→ WORK REQUEST
Go through the entries below and collect each line with the string "bitrate" in it.

Plain-text document sources
***

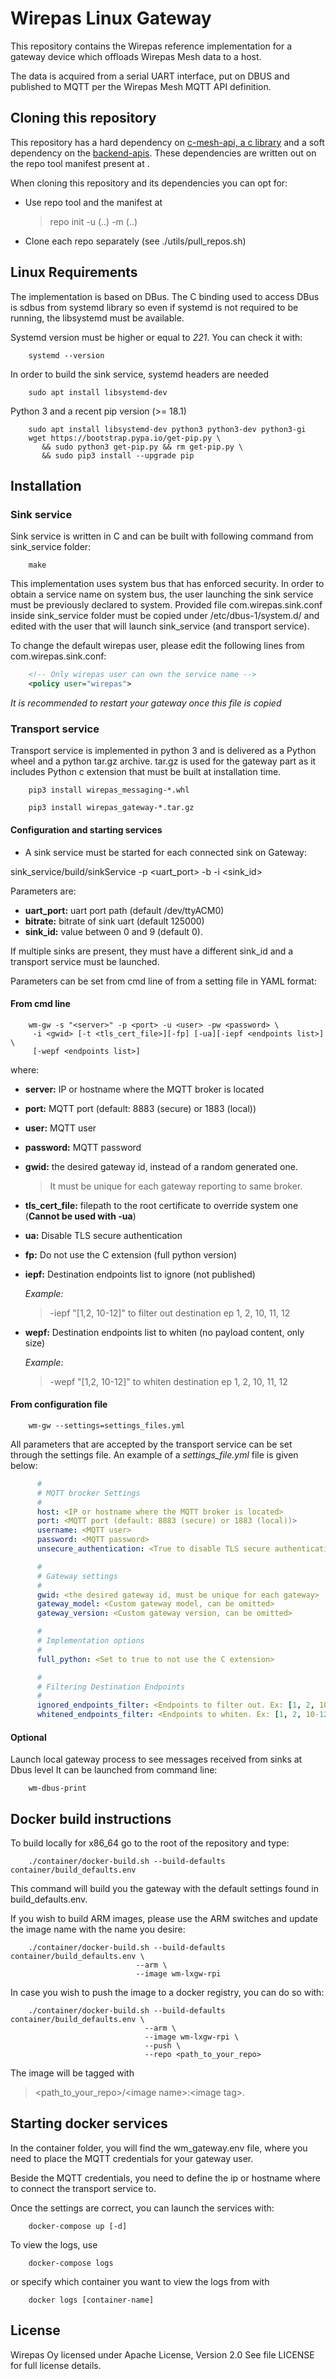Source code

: # Wirepas Linux Gateway

This repository contains the Wirepas reference implementation for a gateway
device which offloads Wirepas Mesh data to a host.

The data is acquired from a serial UART interface, put on DBUS and published
to MQTT per the Wirepas Mesh MQTT API definition.

## Cloning this repository

This repository has a hard dependency on [c-mesh-api, a c library]() and a 
soft dependency on the [backend-apis](). These dependencies are written out 
on the repo tool manifest present at []().

When cloning this repository and its dependencies you can opt for:

-   Use repo tool and the manifest at []()

    > repo init -u (..) -m (..)
    

-   Clone each repo separately (see ./utils/pull_repos.sh)


## Linux Requirements

The implementation is based on DBus. The C binding used to access DBus is sdbus
from systemd library so even if systemd is not required to be running, the
libsystemd must be available.

Systemd version must be higher or equal to *221*. You can check it with:

```shell
    systemd --version
```

In order to build the sink service, systemd headers are needed

```shell
    sudo apt install libsystemd-dev
```

Python 3 and a recent pip version (>= 18.1)

```shell
    sudo apt install libsystemd-dev python3 python3-dev python3-gi
    wget https://bootstrap.pypa.io/get-pip.py \
       && sudo python3 get-pip.py && rm get-pip.py \
       && sudo pip3 install --upgrade pip
```

## Installation

### Sink service

Sink service is written in C and can be built with following command from
sink_service folder:

```shell
    make
```

This implementation uses system bus that has enforced security.
In order to obtain a service name on system bus, the user launching the sink
service must be previously declared to system.
Provided file com.wirepas.sink.conf inside sink_service folder
must be copied under /etc/dbus-1/system.d/ and edited with the user that will
launch sink_service (and transport service).

To change the default wirepas user, please edit the following lines
from com.wirepas.sink.conf:

```xml
    <!-- Only wirepas user can own the service name -->
    <policy user="wirepas">
```

*It is recommended to restart your gateway once this file is copied*

### Transport service

Transport service is implemented in python 3 and
is delivered as a Python wheel and a python tar.gz archive.
tar.gz is used for the gateway part as it includes Python c extension that must
be built at installation time.

```shell
    pip3 install wirepas_messaging-*.whl

    pip3 install wirepas_gateway-*.tar.gz
```

#### Configuration and starting services

- A sink service must be started for each connected sink on Gateway:

sink_service/build/sinkService -p <uart_port> -b <bitrate> -i <sink_id>

Parameters are:

- **uart_port:** uart port path (default /dev/ttyACM0)
- **bitrate:** bitrate of sink uart (default 125000)
- **sink_id:** value between 0 and 9 (default 0).

If multiple sinks are present, they must have a different sink_id and a
transport service must be launched.

Parameters can be set from cmd line of from a setting file in YAML format:

#### From cmd line

```shell
    wm-gw -s "<server>" -p <port> -u <user> -pw <password> \
     -i <gwid> [-t <tls_cert_file>][-fp] [-ua][-iepf <endpoints list>] \
     [-wepf <endpoints list>]
```

where:

-   **server:** IP or hostname where the MQTT broker is located

-   **port:** MQTT port (default: 8883 (secure) or 1883 (local))

-   **user:** MQTT user

-   **password:** MQTT password

-   **gwid:** the desired gateway id, instead of a random generated one.

    > It must be unique for each gateway reporting to same broker.

-   **tls_cert_file:** filepath to the root certificate to override
system one (**Cannot be used with -ua**)

-   **ua:** Disable TLS secure authentication

-   **fp:** Do not use the C extension (full python version)

-   **iepf:** Destination endpoints list to ignore (not published)

    *Example:*

    > -iepf "\[1,2, 10-12\]" to filter out destination ep 1, 2, 10, 11, 12

-   **wepf:** Destination endpoints list to whiten
              (no payload content, only size)

    *Example:*

    > -wepf "\[1,2, 10-12\]" to whiten destination ep 1, 2, 10, 11, 12

#### From configuration file

```shell
    wm-gw --settings=settings_files.yml
```

All parameters that are accepted by the transport service can be set
through the settings file. An example of a *settings_file.yml*
file is given below:

```yaml
      #
      # MQTT brocker Settings
      #
      host: <IP or hostname where the MQTT broker is located>
      port: <MQTT port (default: 8883 (secure) or 1883 (local))>
      username: <MQTT user>
      password: <MQTT password>
      unsecure_authentication: <True to disable TLS secure authentication>

      #
      # Gateway settings
      #
      gwid: <the desired gateway id, must be unique for each gateway>
      gateway_model: <Custom gateway model, can be omitted>
      gateway_version: <Custom gateway version, can be omitted>

      #
      # Implementation options
      #
      full_python: <Set to true to not use the C extension>

      #
      # Filtering Destination Endpoints
      #
      ignored_endpoints_filter: <Endpoints to filter out. Ex: [1, 2, 10-12]>
      whitened_endpoints_filter: <Endpoints to whiten. Ex: [1, 2, 10-12]>
```

#### Optional

Launch local gateway process to see messages received from sinks at Dbus level
It can be launched from command line:

```shell
    wm-dbus-print
```

## Docker build instructions

To build locally for x86_64 go to the root of the repository and type:

```shell
    ./container/docker-build.sh --build-defaults container/build_defaults.env
```

This command will build you the gateway with the default settings found
in build_defaults.env.

If you wish to build ARM images, please use the ARM switches and update
the image name with the name you desire:

```shell
    ./container/docker-build.sh --build-defaults container/build_defaults.env \
                            --arm \
                            --image wm-lxgw-rpi
```

In case you wish to push the image to a docker registry, you can do so with:

```shell
    ./container/docker-build.sh --build-defaults container/build_defaults.env \
                              --arm \
                              --image wm-lxgw-rpi \
                              --push \
                              --repo <path_to_your_repo>
```

The image will be tagged with

> \<path_to_your_repo\>/\<image name\>:\<image tag\>.

## Starting docker services

In the container folder, you will find the wm_gateway.env file, where you
need to place the MQTT credentials for your gateway user.

Beside the MQTT credentials, you need to define the ip or hostname where
to connect the transport service to.

Once the settings are correct, you can launch the services with:

```shell
    docker-compose up [-d]
```

To view the logs, use

```shell
    docker-compose logs
```

or specify which container you want to view the logs from with

```shell
    docker logs [container-name]
```

## License

Wirepas Oy licensed under Apache License, Version 2.0 See file LICENSE for
full license details.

***

→ REPLY TO THE EXERCISE
sink_service/build/sinkService -p <uart_port> -b <bitrate> -i <sink_id>
- **bitrate:** bitrate of sink uart (default 125000)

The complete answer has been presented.